States have not been successful in banning or curtailing other FDA-approved drugs, notably in California last year, which tried to ban the practice of generic drug makers accepting payments to hold off on the marketing of lower-cost prescription medicines, and in Massachusetts in 2014, when the state tried to prohibit an abuse-resistant opioid drug.
As a result, efforts by a number of states to curtail abortion in wake of the overturning of Roe v. Wade might not make a significant difference.
For example, newly elected Virginia Gov. Glenn Youngkin, a Republican, is seeking legislation to ban abortion after 15 weeks of pregnancy, with exceptions for rape, incest, and to protect the life of the mother. However, only 3 percent of abortions in Virginia in 2019 (latest data available) occurred after 15 weeks- fewer than 400. Without passing any laws addressing chemical abortions, most abortions in Virginia will proceed as usual.
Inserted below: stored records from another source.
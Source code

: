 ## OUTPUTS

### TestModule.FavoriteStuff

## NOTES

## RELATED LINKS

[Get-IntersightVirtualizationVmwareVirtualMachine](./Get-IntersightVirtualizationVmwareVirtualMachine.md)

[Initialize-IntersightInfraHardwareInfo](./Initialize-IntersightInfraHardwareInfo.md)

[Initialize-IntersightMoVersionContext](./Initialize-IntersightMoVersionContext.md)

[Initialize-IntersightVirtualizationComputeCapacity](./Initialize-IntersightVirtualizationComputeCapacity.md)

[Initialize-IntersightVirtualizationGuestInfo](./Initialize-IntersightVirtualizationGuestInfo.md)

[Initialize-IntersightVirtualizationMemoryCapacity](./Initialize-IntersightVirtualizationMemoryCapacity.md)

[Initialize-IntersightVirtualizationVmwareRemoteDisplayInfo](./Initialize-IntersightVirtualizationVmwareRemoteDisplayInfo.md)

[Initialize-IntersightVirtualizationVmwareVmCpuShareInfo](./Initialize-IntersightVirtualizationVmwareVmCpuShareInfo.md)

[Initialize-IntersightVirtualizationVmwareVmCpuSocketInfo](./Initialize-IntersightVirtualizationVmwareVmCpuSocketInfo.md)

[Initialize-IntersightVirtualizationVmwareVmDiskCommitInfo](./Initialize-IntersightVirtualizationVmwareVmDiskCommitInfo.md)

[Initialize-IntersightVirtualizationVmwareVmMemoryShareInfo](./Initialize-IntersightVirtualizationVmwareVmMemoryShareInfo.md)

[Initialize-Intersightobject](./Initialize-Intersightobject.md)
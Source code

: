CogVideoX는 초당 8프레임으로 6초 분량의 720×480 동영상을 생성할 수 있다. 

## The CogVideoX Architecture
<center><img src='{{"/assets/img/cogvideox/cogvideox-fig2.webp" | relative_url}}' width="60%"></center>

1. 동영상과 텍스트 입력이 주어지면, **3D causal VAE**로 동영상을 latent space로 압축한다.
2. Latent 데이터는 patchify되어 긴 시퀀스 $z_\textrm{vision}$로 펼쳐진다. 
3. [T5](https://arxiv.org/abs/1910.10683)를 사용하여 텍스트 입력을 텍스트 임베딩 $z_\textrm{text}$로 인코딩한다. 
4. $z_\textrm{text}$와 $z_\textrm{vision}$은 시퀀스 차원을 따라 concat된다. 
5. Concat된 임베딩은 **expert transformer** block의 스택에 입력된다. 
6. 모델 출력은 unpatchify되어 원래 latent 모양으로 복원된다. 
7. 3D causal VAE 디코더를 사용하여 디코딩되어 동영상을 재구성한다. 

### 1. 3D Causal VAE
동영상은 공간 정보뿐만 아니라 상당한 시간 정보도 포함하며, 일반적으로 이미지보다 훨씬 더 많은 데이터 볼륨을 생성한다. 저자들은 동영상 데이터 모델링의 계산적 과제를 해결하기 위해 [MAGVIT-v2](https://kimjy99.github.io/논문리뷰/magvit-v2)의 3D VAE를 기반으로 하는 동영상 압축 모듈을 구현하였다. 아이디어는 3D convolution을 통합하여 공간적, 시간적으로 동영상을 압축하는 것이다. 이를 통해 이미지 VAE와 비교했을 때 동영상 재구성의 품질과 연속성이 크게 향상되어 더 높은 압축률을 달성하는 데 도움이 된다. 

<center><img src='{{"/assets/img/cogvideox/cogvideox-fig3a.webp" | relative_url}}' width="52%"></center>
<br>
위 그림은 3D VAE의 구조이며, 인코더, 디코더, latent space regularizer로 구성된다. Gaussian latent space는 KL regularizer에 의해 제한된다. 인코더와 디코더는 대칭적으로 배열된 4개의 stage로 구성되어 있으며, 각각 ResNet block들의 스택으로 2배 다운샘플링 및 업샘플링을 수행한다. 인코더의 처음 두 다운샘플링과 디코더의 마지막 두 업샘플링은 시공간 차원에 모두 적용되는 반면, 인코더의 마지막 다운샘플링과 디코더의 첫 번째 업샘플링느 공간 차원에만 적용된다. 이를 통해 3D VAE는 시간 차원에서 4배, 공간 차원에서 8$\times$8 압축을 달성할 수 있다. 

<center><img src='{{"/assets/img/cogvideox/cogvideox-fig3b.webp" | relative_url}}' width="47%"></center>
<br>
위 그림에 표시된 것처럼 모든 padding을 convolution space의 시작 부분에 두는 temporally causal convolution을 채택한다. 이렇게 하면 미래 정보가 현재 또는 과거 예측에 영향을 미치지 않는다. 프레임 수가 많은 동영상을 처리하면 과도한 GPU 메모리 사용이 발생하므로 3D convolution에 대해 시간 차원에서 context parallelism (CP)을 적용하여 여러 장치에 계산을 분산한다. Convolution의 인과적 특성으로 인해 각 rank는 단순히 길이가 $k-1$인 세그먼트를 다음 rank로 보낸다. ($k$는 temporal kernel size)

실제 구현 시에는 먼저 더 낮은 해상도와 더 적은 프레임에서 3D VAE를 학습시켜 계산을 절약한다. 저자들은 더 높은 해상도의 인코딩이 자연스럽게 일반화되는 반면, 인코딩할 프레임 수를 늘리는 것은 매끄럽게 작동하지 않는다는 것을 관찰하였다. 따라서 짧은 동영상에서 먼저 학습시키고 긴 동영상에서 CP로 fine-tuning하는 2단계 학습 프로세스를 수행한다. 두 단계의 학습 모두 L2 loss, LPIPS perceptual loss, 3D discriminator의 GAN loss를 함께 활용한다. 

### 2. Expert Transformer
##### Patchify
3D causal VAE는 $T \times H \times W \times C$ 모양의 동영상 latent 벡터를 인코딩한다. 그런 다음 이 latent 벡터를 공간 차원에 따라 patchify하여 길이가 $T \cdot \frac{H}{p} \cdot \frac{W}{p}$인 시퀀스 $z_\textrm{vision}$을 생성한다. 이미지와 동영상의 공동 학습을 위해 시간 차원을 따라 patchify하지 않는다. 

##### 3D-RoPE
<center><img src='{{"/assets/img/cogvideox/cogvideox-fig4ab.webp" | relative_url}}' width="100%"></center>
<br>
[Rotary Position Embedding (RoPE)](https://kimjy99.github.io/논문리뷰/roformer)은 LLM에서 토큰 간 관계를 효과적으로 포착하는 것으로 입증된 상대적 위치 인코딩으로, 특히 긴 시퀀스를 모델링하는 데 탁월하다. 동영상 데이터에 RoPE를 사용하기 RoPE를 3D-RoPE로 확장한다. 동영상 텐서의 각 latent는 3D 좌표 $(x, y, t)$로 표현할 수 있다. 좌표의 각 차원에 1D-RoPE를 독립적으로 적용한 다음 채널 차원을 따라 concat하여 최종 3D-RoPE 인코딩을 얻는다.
Much has been reported about 13 states having “trigger laws;” essentially laws that banned or curtailed abortion pre-Roe that remained on the books, and which then became law when Dobbs was decided. Of those states, only in Missouri would a majority of abortions become illegal, according to CDC data.
Ohio and Texas have enacted restrictions on abortion after six weeks of pregnancy. However, CDC data indicates that if abortions prior to 10 weeks are induced by Mifeprex/Misoprostol, some 62 percent would continue in Ohio and 80 percent in Texas due to the drugs’ availability.
Additionally, 26 states are likely not to stiffen abortion laws so surgical abortions will remain available to women who wish to travel to abort unborn children.
The left is in hysteria about the Dobbs ruling, hoping it will boost Democratic turnout for candidates facing certain defeat this fall due to the eroding economy. But a closer look at what laws the red states are actually passing shows that many abortions will continue, as many states are going to great lengths to accommodate exemptions.
Had pro-abortion extremists not contested Mississippi’s 15-week ban, Roe v. Wade might be intact today.